- _Data_:

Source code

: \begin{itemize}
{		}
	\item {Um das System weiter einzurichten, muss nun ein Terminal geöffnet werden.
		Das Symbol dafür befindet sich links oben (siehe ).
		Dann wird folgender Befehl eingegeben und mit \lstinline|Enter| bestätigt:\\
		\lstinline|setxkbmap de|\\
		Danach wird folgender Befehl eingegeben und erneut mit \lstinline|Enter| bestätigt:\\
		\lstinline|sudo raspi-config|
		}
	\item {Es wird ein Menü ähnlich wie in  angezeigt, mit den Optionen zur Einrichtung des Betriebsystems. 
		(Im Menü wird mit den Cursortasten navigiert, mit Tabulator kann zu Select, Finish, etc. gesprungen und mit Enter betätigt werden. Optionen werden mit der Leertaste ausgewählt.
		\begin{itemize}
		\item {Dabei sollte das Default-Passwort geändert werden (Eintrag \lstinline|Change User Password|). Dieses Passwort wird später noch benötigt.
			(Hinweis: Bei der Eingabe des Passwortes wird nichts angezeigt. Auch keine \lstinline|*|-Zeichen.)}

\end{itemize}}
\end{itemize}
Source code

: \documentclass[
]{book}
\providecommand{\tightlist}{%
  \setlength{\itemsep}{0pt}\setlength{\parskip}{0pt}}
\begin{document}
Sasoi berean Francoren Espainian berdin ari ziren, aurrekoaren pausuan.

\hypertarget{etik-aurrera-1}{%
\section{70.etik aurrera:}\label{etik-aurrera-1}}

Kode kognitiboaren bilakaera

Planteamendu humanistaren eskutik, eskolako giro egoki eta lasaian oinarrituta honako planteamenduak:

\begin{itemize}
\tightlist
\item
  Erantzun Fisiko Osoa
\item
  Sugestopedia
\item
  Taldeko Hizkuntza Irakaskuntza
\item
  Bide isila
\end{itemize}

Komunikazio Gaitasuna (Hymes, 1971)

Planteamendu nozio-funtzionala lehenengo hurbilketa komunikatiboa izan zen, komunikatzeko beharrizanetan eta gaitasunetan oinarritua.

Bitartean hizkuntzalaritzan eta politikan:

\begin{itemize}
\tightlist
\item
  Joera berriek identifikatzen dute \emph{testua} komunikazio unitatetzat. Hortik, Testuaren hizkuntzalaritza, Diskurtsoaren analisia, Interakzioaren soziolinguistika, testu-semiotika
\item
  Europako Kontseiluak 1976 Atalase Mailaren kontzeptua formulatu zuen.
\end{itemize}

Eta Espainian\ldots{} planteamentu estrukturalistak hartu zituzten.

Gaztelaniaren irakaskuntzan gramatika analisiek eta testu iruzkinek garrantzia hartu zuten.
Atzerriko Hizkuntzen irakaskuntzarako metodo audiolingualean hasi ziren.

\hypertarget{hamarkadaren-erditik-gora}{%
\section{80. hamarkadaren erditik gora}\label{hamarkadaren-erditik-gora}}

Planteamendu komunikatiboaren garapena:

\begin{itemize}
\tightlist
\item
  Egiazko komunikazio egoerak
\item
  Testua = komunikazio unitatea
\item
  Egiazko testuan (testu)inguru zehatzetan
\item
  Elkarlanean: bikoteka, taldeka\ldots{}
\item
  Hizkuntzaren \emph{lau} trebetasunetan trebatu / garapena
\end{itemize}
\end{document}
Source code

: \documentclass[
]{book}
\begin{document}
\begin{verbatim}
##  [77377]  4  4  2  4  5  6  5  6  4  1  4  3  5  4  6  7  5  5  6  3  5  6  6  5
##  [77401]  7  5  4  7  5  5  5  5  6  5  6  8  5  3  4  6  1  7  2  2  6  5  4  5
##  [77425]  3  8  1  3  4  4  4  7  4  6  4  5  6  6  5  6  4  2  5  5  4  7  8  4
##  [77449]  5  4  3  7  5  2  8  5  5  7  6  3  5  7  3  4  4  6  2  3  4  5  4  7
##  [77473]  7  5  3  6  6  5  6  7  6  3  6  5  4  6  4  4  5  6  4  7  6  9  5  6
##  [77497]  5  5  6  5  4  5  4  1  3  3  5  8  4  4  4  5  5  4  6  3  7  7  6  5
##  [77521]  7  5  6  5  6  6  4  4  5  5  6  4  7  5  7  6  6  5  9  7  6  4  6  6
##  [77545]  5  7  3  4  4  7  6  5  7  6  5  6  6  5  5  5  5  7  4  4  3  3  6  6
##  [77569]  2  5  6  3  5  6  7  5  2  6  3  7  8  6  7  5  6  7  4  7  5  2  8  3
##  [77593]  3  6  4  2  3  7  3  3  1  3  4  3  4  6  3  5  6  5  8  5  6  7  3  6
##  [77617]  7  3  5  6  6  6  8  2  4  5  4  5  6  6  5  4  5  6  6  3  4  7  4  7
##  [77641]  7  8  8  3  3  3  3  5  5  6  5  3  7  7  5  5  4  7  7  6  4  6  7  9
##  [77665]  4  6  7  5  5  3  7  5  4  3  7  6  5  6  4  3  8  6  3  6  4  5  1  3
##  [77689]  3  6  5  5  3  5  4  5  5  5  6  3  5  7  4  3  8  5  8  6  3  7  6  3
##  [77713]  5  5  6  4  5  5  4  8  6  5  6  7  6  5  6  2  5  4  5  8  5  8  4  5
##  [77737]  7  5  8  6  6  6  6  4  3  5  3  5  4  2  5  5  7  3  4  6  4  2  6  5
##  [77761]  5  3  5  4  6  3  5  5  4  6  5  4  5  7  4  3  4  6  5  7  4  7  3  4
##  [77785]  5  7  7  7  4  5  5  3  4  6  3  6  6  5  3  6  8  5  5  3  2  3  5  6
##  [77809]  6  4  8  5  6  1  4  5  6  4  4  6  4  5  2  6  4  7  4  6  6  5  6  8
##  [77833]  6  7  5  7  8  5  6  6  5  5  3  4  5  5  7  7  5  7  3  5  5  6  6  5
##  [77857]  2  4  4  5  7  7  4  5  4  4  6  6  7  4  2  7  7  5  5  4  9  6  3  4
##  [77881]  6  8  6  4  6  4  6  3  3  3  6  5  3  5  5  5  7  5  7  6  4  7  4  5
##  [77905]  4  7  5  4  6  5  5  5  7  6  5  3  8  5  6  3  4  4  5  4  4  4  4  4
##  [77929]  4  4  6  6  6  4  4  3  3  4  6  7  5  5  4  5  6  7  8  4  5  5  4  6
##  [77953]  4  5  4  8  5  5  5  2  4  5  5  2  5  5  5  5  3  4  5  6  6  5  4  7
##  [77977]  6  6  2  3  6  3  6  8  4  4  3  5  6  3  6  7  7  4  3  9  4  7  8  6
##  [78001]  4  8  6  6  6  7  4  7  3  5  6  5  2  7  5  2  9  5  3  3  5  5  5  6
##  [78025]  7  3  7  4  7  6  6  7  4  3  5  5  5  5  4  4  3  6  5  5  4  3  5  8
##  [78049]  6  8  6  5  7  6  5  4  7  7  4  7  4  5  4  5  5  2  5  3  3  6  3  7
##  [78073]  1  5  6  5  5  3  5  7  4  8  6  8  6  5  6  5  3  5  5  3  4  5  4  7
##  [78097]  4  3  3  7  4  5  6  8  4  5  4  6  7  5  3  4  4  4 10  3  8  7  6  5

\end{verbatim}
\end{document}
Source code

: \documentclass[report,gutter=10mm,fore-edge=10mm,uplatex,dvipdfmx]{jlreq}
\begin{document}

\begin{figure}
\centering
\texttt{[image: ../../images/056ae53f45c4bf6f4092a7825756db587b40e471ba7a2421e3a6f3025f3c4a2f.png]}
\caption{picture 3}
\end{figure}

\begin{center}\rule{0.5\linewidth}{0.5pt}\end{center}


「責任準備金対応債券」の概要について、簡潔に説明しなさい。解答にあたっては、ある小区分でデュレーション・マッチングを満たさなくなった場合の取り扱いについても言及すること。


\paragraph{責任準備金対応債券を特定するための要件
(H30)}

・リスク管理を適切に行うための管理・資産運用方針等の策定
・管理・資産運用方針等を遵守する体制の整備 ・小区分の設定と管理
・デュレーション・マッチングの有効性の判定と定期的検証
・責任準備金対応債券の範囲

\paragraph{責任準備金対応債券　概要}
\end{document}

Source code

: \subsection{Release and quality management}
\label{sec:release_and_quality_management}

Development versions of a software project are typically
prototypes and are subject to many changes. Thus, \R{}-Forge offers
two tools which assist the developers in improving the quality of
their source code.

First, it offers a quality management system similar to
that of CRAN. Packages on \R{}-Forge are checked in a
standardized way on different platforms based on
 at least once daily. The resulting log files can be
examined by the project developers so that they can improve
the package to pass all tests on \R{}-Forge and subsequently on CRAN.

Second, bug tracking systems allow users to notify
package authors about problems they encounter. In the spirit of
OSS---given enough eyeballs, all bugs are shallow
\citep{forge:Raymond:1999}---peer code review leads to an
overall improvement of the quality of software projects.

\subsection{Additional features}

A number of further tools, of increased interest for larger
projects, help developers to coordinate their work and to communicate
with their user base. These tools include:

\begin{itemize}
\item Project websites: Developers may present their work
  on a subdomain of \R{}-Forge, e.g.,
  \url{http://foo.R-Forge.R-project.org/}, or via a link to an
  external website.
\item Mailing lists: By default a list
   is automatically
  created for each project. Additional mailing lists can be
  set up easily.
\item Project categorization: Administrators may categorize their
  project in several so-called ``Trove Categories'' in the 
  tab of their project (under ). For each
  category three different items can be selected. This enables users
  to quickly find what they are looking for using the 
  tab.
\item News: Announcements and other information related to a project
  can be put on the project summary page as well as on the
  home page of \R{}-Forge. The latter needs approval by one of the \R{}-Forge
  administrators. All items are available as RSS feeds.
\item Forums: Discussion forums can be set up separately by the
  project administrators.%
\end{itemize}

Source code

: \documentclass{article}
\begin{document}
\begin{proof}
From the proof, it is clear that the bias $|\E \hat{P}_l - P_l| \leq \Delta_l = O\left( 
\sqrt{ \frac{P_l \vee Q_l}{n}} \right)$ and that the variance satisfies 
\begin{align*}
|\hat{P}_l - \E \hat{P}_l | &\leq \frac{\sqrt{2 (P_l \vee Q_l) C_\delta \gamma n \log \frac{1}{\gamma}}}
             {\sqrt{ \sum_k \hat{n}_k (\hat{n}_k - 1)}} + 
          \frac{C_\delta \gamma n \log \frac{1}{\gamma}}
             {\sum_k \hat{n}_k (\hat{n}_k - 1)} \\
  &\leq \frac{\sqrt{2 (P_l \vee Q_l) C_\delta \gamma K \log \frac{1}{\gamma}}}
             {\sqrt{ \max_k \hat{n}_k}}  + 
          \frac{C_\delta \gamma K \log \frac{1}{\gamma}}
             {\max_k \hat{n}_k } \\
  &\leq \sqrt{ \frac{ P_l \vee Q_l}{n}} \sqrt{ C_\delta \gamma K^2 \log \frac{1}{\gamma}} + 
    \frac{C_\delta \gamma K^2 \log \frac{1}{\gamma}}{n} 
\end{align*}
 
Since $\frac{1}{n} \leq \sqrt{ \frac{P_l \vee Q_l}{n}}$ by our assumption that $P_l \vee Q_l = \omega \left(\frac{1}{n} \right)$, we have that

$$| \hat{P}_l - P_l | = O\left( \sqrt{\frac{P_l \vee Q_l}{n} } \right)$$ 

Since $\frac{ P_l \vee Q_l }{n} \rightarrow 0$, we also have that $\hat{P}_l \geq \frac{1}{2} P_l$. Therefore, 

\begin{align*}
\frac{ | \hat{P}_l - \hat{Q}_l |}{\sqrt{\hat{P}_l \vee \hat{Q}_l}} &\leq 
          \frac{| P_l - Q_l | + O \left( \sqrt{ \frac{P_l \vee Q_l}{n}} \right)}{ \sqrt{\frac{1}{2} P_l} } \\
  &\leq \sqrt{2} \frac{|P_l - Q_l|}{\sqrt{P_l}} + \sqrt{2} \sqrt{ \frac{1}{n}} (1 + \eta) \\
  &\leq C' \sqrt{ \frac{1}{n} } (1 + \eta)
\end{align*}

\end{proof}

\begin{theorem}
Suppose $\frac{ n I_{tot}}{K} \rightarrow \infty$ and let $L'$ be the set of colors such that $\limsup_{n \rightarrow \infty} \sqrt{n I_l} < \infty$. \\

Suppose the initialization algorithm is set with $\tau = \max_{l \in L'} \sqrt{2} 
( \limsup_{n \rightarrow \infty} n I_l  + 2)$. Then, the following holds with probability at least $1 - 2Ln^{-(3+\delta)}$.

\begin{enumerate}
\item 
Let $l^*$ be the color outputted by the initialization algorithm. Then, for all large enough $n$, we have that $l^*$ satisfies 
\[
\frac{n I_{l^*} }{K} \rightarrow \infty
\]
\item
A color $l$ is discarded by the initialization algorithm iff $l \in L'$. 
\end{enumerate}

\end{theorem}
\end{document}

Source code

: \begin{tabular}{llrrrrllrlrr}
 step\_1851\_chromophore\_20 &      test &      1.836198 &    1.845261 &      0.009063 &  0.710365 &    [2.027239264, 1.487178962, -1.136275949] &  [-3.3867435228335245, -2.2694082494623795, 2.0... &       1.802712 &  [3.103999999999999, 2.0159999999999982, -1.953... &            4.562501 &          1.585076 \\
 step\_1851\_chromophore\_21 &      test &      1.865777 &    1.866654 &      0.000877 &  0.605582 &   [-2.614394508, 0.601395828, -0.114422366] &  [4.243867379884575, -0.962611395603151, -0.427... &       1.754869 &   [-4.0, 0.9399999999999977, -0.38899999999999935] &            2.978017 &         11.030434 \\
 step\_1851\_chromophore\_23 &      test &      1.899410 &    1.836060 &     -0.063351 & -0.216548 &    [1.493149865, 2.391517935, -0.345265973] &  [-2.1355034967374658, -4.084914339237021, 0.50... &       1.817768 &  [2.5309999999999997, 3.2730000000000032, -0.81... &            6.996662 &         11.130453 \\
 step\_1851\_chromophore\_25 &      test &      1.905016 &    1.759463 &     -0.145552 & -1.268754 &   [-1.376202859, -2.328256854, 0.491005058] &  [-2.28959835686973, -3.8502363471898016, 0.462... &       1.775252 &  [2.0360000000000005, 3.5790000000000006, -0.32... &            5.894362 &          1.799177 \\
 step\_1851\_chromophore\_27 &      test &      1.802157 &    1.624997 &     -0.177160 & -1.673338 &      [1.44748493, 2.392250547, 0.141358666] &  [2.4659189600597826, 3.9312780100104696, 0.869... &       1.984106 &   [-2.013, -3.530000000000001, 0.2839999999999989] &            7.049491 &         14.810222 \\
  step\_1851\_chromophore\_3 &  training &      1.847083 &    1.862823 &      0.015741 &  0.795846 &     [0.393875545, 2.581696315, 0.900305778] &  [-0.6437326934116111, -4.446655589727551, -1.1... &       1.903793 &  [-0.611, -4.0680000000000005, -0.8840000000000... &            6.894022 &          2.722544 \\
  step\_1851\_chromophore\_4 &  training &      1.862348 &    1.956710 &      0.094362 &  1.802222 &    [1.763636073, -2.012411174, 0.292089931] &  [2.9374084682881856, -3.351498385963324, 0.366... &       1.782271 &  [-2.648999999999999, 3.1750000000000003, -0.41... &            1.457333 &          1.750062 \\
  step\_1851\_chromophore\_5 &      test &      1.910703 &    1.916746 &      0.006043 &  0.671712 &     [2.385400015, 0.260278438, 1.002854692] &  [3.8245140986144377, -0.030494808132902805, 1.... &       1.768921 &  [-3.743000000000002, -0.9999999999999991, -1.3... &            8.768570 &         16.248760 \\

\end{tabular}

- _Work instructions_:
What is wanted is every line from the first line of the entries through the line that contains "später noch benötigt.", given again exactly.

- _Expected answer_:
Source code

: \begin{itemize}
{		}
	\item {Um das System weiter einzurichten, muss nun ein Terminal geöffnet werden.
		Das Symbol dafür befindet sich links oben (siehe ).
		Dann wird folgender Befehl eingegeben und mit \lstinline|Enter| bestätigt:\\
		\lstinline|setxkbmap de|\\
		Danach wird folgender Befehl eingegeben und erneut mit \lstinline|Enter| bestätigt:\\
		\lstinline|sudo raspi-config|
		}
	\item {Es wird ein Menü ähnlich wie in  angezeigt, mit den Optionen zur Einrichtung des Betriebsystems. 
		(Im Menü wird mit den Cursortasten navigiert, mit Tabulator kann zu Select, Finish, etc. gesprungen und mit Enter betätigt werden. Optionen werden mit der Leertaste ausgewählt.
		\begin{itemize}
		\item {Dabei sollte das Default-Passwort geändert werden (Eintrag \lstinline|Change User Password|). Dieses Passwort wird später noch benötigt.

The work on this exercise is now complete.